Lima, Peru – After two months of lingering in the dreaded “free agent” purgatory, Aaron Rodgers’ new team remains frustratingly undefined. Rodgers, once football royalty, has become the league’s awkward cousin no one wants to invite over for Thanksgiving dinner. Now, freshly emerged from a self-awareness retreat deep in the Peruvian jungle, Rodgers insists he’s “reborn and fully refreshed.” Unfortunately, NFL teams are politely pretending not to notice.
Jungle Enlightenment or Career Twilight?
Rodgers described his jungle escapade as transformative. “I communed with tree frogs and achieved cosmic clarity,” Rodgers explained, “now I’m ready to lead any team to glory—assuming they respond to my emails.”

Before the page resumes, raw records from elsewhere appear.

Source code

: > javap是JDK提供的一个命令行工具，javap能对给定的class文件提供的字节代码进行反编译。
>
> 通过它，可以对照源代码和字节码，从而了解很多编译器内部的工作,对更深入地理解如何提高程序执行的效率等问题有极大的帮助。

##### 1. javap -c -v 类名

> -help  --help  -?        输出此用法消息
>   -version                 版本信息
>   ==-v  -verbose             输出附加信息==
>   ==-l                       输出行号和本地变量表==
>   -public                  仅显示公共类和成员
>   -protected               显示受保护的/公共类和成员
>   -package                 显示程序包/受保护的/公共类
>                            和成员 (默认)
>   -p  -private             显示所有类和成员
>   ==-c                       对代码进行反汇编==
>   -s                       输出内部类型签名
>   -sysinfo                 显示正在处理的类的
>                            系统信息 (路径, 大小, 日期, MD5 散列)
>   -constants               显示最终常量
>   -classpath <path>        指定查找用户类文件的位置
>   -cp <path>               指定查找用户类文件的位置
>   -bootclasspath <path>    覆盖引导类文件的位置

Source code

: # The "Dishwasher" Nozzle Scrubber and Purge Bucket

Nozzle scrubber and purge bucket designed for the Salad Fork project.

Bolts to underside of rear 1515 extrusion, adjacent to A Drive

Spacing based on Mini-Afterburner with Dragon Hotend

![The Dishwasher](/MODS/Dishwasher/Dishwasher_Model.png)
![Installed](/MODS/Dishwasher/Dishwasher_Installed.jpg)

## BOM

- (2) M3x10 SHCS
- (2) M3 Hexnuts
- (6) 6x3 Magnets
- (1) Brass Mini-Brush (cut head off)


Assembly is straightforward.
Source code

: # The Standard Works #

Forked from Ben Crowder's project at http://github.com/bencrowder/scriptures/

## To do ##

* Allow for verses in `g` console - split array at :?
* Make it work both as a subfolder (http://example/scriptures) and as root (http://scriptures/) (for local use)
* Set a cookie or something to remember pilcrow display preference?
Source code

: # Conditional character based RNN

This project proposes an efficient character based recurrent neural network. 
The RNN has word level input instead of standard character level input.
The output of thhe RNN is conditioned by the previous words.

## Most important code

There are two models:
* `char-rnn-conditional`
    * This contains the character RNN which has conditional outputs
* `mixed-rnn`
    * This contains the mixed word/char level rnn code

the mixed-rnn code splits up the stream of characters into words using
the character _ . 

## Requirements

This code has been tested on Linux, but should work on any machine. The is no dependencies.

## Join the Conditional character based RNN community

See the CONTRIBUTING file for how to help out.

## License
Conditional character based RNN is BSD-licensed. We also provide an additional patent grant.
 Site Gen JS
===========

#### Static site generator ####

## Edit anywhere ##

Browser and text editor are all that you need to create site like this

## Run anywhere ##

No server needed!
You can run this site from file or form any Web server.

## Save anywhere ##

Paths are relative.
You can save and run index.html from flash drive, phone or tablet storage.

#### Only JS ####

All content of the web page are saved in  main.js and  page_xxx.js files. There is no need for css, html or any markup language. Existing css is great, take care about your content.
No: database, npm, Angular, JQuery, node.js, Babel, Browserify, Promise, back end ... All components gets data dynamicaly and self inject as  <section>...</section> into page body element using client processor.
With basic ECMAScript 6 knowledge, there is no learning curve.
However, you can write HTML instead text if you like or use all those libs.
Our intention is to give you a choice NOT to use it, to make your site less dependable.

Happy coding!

Despite his enlightenment, league insiders aren’t buying it. Omar Khan, a general manager who requested anonymity (and clearly didn’t get it), stated bluntly: “Aaron Rodgers new team? Not us”.
“He threw fewer touchdowns than tantrums. He’s about as low-maintenance as a pet tiger.”
Omar Khan, anonymous GM
Fans Organize Prayer Circles Nationwide
As speculation continues, NFL fans nationwide have turned to desperate measures. Prayer circles and candlelight vigils are popping up from coast to coast—not to bring Rodgers to their cities, but rather to keep him away. In Green Bay, Rodgers’ former home, fans launched a “Not It!” campaign, emphatically suggesting other teams should “take one for the league.”

“We survived Brett Favre’s retirement dramas,” sighed lifelong Packers fan Debbie Mueller. “But Aaron’s ‘me, myself, and I’ saga?”
“We’d rather see the Bears win the Super Bowl.”
Debbie Mueller, disheartened Packers fan
An Uncertain Future Looms
As teams steadfastly ignore Rodgers, the former MVP remains baffled. Sources close to Rodgers suggest he’s considering another retreat, possibly on Mars or in the Mariana Trench, to further “explore himself.” Teams have shown overwhelming support for this idea—mainly because it keeps him off their rosters.
As of press time, Aaron Rodgers new team remains an enigma wrapped in silence, mystery, and possibly jungle vines. For now, the only certainty is fans’ collective sigh of relief every time another day passes without a signing.
After all, the NFL loves comebacks—just preferably not this one.
Disclaimer: If you believed this article was real —or worse, felt personally offended — you might be taking life too seriously. It’s satire, not a subpoena. Relax and remember jokes aren’t assault.